From df7b68225101966051f8b592a27127bf789eb81e Mon Sep 17 00:00:00 2001
From: fiddlosopher <fiddlosopher@788f1e2b-df1e-0410-8736-df70ead52e1b>
Date: Tue, 17 Oct 2006 14:22:29 +0000
Subject: initial import

git-svn-id: https://pandoc.googlecode.com/svn/trunk@2 788f1e2b-df1e-0410-8736-df70ead52e1b
---
 README | 508 +++++++++++++++++++++++++++++++++++++++++++++++++++++++++++++++++
 1 file changed, 508 insertions(+)
 create mode 100644 README

(limited to 'README')

diff --git a/README b/README
new file mode 100644
index 000000000..e387e5f3c
--- /dev/null
+++ b/README
@@ -0,0 +1,508 @@
+% pandoc
+% John MacFarlane
+% August 10, 2006 
+
+`pandoc` converts files from one markup format to another.  It can
+read [markdown] and (with some limitations) [reStructuredText], [HTML], and
+[LaTeX], and it can write [markdown], [reStructuredText], [HTML],
+[LaTeX], [RTF], and [S5] HTML slide shows.  It is written in
+[Haskell], using the excellent [Parsec] parser combinator library.
+
+[markdown]: http://daringfireball.net/projects/markdown/
+[reStructuredText]: http://docutils.sourceforge.net/docs/ref/rst/introduction.html
+[S5]: http://meyerweb.com/eric/tools/s5/
+[HTML]:  http://www.w3.org/TR/html40/
+[LaTeX]:  http://www.latex-project.org/
+[RTF]:  http://en.wikipedia.org/wiki/Rich_Text_Format
+[Haskell]:  http://www.haskell.org/
+[Parsec]:  http://www.cs.uu.nl/~daan/download/parsec/parsec.html
+
+(c) 2006 John MacFarlane (jgm At berkeley.edu).
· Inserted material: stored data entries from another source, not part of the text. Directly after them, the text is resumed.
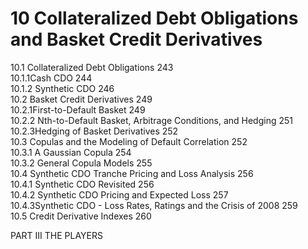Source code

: # 10  Collateralized Debt Obligations and Basket Credit Derivatives  

10.1 Collateralized Debt Obligations 243   
10.1.1Cash CDO 244   
10.1.2 Synthetic CDO 246   
10.2 Basket Credit Derivatives 249   
10.2.1First-to-Default Basket 249   
10.2.2 Nth-to-Default Basket, Arbitrage Conditions, and Hedging 251   
10.2.3Hedging of Basket Derivatives 252   
10.3 Copulas and the Modeling of Default Correlation 252   
10.3.1 A Gaussian Copula 254   
10.3.2 General Copula Models 255   
10.4 Synthetic CDO Tranche Pricing and Loss Analysis 256   
10.4.1 Synthetic CDO Revisited 256   
10.4.2 Synthetic CDO Pricing and Expected Loss 257   
10.4.3Synthetic CDO - Loss Rates, Ratings and the Crisis of 2008 259   
10.5 Credit Derivative Indexes 260  

PART III THE PLAYERS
Released under the
+[GPL], version 2 or greater.  This software carries no warranty of
+any kind.  (See LICENSE for full copyright and warranty notices.)
+
+[GPL]: http://www.gnu.org/copyleft/gpl.html
+
+# Installation
+
+## Installing GHC
+
+To compile `pandoc`, you'll need [GHC] version 6.4 or greater.  
+
+If you don't have GHC already, you can get it from the 
+[GHC Download] page.
+
+[GHC]: http://www.haskell.org/ghc/
+[GHC Download]: http://www.haskell.org/ghc/download.html
+
+Note:  As of this writing, there's no MacOS X installer package for
+GHC 6.4.2 (the latest version).  There is an installer for
+GHC 6.4.1 [here](http://www.haskell.org/ghc/download_ghc_641.html#macosx).
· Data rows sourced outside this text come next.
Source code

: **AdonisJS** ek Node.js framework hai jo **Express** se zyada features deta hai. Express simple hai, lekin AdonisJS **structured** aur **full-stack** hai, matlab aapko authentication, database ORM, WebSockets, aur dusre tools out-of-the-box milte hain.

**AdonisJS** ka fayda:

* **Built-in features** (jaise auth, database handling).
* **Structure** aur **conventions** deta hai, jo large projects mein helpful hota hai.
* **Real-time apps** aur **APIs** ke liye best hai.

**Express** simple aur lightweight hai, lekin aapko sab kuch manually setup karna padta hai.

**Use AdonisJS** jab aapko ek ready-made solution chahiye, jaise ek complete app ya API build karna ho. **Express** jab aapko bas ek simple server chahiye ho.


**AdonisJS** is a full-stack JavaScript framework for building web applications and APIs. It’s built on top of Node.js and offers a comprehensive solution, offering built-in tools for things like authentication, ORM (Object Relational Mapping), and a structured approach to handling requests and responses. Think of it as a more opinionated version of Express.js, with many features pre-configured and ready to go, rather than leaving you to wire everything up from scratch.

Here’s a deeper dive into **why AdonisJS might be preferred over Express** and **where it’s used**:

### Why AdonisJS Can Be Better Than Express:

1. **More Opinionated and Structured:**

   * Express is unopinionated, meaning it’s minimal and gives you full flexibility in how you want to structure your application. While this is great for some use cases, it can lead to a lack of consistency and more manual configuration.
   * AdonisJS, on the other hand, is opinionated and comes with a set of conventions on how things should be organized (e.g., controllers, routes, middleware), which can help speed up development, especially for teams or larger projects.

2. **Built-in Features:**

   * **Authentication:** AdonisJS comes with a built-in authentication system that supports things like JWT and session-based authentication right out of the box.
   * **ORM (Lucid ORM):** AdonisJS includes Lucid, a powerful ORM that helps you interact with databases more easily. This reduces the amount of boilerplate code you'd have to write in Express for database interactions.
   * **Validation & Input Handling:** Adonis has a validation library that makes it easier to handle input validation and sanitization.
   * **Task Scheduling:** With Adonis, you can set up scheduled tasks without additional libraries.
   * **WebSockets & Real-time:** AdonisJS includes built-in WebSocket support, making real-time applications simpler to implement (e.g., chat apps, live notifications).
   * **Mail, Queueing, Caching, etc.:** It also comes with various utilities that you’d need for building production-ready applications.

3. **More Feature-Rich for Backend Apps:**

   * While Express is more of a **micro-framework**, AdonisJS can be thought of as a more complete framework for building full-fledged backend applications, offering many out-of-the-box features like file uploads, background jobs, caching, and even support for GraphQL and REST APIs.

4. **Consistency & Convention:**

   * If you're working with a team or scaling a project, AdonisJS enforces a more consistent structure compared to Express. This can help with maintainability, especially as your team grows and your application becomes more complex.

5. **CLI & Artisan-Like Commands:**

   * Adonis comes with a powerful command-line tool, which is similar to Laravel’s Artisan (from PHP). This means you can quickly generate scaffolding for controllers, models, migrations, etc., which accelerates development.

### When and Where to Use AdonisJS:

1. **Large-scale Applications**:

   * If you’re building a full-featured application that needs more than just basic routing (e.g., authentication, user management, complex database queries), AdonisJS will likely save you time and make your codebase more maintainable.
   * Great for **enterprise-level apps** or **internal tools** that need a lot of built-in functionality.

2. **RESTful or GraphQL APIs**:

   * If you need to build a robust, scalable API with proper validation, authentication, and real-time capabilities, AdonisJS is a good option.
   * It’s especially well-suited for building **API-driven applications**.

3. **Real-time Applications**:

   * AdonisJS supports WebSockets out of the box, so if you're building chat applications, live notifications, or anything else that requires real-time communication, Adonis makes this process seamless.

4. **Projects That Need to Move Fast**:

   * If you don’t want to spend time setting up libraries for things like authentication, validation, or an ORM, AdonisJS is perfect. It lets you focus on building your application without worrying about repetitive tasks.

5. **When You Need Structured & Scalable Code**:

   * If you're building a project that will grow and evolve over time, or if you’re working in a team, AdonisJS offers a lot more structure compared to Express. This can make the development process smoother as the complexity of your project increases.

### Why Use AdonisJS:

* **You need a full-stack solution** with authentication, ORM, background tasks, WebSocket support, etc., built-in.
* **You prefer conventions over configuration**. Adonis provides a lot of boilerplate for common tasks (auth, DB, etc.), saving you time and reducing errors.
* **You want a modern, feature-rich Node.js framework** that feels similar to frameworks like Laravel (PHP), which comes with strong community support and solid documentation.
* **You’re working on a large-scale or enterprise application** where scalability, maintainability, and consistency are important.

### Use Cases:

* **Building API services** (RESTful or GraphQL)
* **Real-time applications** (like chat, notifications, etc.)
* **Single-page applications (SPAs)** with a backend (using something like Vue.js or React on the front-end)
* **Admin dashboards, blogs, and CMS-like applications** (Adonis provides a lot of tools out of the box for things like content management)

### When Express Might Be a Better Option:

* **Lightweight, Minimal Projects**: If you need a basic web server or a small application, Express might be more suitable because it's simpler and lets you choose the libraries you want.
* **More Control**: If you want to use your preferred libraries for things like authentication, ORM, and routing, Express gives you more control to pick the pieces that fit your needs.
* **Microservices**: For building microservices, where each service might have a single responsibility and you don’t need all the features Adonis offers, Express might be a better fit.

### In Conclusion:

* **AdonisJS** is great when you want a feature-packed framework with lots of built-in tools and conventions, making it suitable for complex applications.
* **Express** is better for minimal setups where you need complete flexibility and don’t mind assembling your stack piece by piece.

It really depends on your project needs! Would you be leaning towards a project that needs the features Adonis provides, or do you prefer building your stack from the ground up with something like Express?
+It will work just fine on PPC-based Macs.  GHC has not yet been ported
+to Intel Macs:  see <http://hackage.haskell.org/trac/ghc/wiki/X86OSXGhc>.
+
+You'll also need standard build tools: GNU Make, sed, bash, and perl.
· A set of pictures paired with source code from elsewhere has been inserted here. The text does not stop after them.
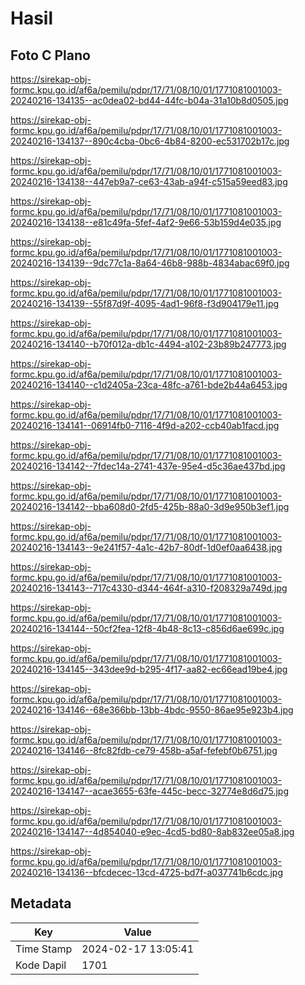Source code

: # Hasil

## Foto C Plano

https://sirekap-obj-formc.kpu.go.id/af6a/pemilu/pdpr/17/71/08/10/01/1771081001003-20240216-134135--ac0dea02-bd44-44fc-b04a-31a10b8d0505.jpg

https://sirekap-obj-formc.kpu.go.id/af6a/pemilu/pdpr/17/71/08/10/01/1771081001003-20240216-134137--890c4cba-0bc6-4b84-8200-ec531702b17c.jpg

https://sirekap-obj-formc.kpu.go.id/af6a/pemilu/pdpr/17/71/08/10/01/1771081001003-20240216-134138--447eb9a7-ce63-43ab-a94f-c515a59eed83.jpg

https://sirekap-obj-formc.kpu.go.id/af6a/pemilu/pdpr/17/71/08/10/01/1771081001003-20240216-134138--e81c49fa-5fef-4af2-9e66-53b159d4e035.jpg

https://sirekap-obj-formc.kpu.go.id/af6a/pemilu/pdpr/17/71/08/10/01/1771081001003-20240216-134139--9dc77c1a-8a64-46b8-988b-4834abac69f0.jpg

https://sirekap-obj-formc.kpu.go.id/af6a/pemilu/pdpr/17/71/08/10/01/1771081001003-20240216-134139--55f87d9f-4095-4ad1-96f8-f3d904179e11.jpg

https://sirekap-obj-formc.kpu.go.id/af6a/pemilu/pdpr/17/71/08/10/01/1771081001003-20240216-134140--b70f012a-db1c-4494-a102-23b89b247773.jpg

https://sirekap-obj-formc.kpu.go.id/af6a/pemilu/pdpr/17/71/08/10/01/1771081001003-20240216-134140--c1d2405a-23ca-48fc-a761-bde2b44a6453.jpg

https://sirekap-obj-formc.kpu.go.id/af6a/pemilu/pdpr/17/71/08/10/01/1771081001003-20240216-134141--06914fb0-7116-4f9d-a202-ccb40ab1facd.jpg

https://sirekap-obj-formc.kpu.go.id/af6a/pemilu/pdpr/17/71/08/10/01/1771081001003-20240216-134142--7fdec14a-2741-437e-95e4-d5c36ae437bd.jpg

https://sirekap-obj-formc.kpu.go.id/af6a/pemilu/pdpr/17/71/08/10/01/1771081001003-20240216-134142--bba608d0-2fd5-425b-88a0-3d9e950b3ef1.jpg

https://sirekap-obj-formc.kpu.go.id/af6a/pemilu/pdpr/17/71/08/10/01/1771081001003-20240216-134143--9e241f57-4a1c-42b7-80df-1d0ef0aa6438.jpg

https://sirekap-obj-formc.kpu.go.id/af6a/pemilu/pdpr/17/71/08/10/01/1771081001003-20240216-134143--717c4330-d344-464f-a310-f208329a749d.jpg

https://sirekap-obj-formc.kpu.go.id/af6a/pemilu/pdpr/17/71/08/10/01/1771081001003-20240216-134144--50cf2fea-12f8-4b48-8c13-c856d6ae699c.jpg

https://sirekap-obj-formc.kpu.go.id/af6a/pemilu/pdpr/17/71/08/10/01/1771081001003-20240216-134145--343dee9d-b295-4f17-aa82-ec66ead19be4.jpg

https://sirekap-obj-formc.kpu.go.id/af6a/pemilu/pdpr/17/71/08/10/01/1771081001003-20240216-134146--68e366bb-13bb-4bdc-9550-86ae95e923b4.jpg

https://sirekap-obj-formc.kpu.go.id/af6a/pemilu/pdpr/17/71/08/10/01/1771081001003-20240216-134146--8fc82fdb-ce79-458b-a5af-fefebf0b6751.jpg

https://sirekap-obj-formc.kpu.go.id/af6a/pemilu/pdpr/17/71/08/10/01/1771081001003-20240216-134147--acae3655-63fe-445c-becc-32774e8d6d75.jpg

https://sirekap-obj-formc.kpu.go.id/af6a/pemilu/pdpr/17/71/08/10/01/1771081001003-20240216-134147--4d854040-e9ec-4cd5-bd80-8ab832ee05a8.jpg

https://sirekap-obj-formc.kpu.go.id/af6a/pemilu/pdpr/17/71/08/10/01/1771081001003-20240216-134136--bfcdecec-13cd-4725-bd7f-a037741b6cdc.jpg


## Metadata

| Key        | Value               |
| ---------- | ------------------- |
| Time Stamp | 2024-02-17 13:05:41 |
| Kode Dapil | 1701                |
+These are standard on unix systems (including MacOS X).  If you're
+using Windows, you can install [Cygwin].
+
+[Cygwin]: http://www.cygwin.com/
+
+Note:  I have tested `pandoc` on MacOS X and Linux systems.  I have not
+tried it on Windows, and I have no idea whether it will work on Windows.
+  
+## Installing `pandoc`
+
+1.  Change to the directory containing the `pandoc` distribution.
+
+2.  Compile:
+
+            make
+
+3.  Optional, but recommended:
+
+            make test
+
+4.  If you want to install the `pandoc` program and the relevant wrappers 
+    and documents (including this file) into `/usr/local` directory, type:
+            
+            make install
+    
+    If you only want the `pandoc` program and the shell scripts `latex2markdown`,
+    `markdown2latex`, `markdown2pdf`, `markdown2html`, `html2markdown` installed
+    into your `~/bin` directory, type (note the **`-exec`** suffix):
+
+            PREFIX=~ make install-exec
+
+5.  If you want to install the Pandoc library modules for use in 
+    other Haskell programs, type (as root):
+
+            make install-lib
+   
+6.  To install the library documentation (into `/usr/local/pandoc-doc`), 
+    type:
+
+            make install-lib-doc
+ 
+# Using `pandoc`
+
+You can run `pandoc` like this:
+
+    ./pandoc
+
+If you copy the `pandoc` executable to a directory in your path
+(perhaps using `make install`), you can invoke it without the "./":
+
+    pandoc
+
+If you run `pandoc` without arguments, it will accept input from
+STDIN.  If you run it with file names as arguments, it will take input
+from those files.  It accepts several command-line options.  For a
+list, type
+
+    pandoc -h
+
+The most important options specify the format of the source file and
+the output.  The default reader is markdown; the default writer is
+HTML.  So if you don't specify a reader or writer, `pandoc` will
+convert markdown to HTML.  To convert markdown to LaTeX, you could
+write:
+
+    pandoc -w latex input.txt
+
+To convert html to markdown:
+
+    pandoc -r html -w markdown input.txt
+
+Supported writers include markdown, LaTeX, HTML, RTF,
+reStructuredText, and S5 (which produces an HTML file that acts like
+powerpoint).  Supported readers include markdown, HTML, LaTeX, and
+reStructuredText.  Note that the rst (reStructuredText) reader only
+parses a subset of rst syntax.  For example, it doesn't handle tables,
+definition lists, option lists, or footnotes.  It handles only the
+constructs expressible in unextended markdown.  But for simple
+documents it should be adequate.  The LaTeX and HTML readers are also
+limited in what they can do.  
+
+`pandoc` writes its output to STDOUT.  If you want to write to a file,
+use redirection:
+
+	pandoc input.txt > output.html
+
+Note that you can specify multiple input files on the command line.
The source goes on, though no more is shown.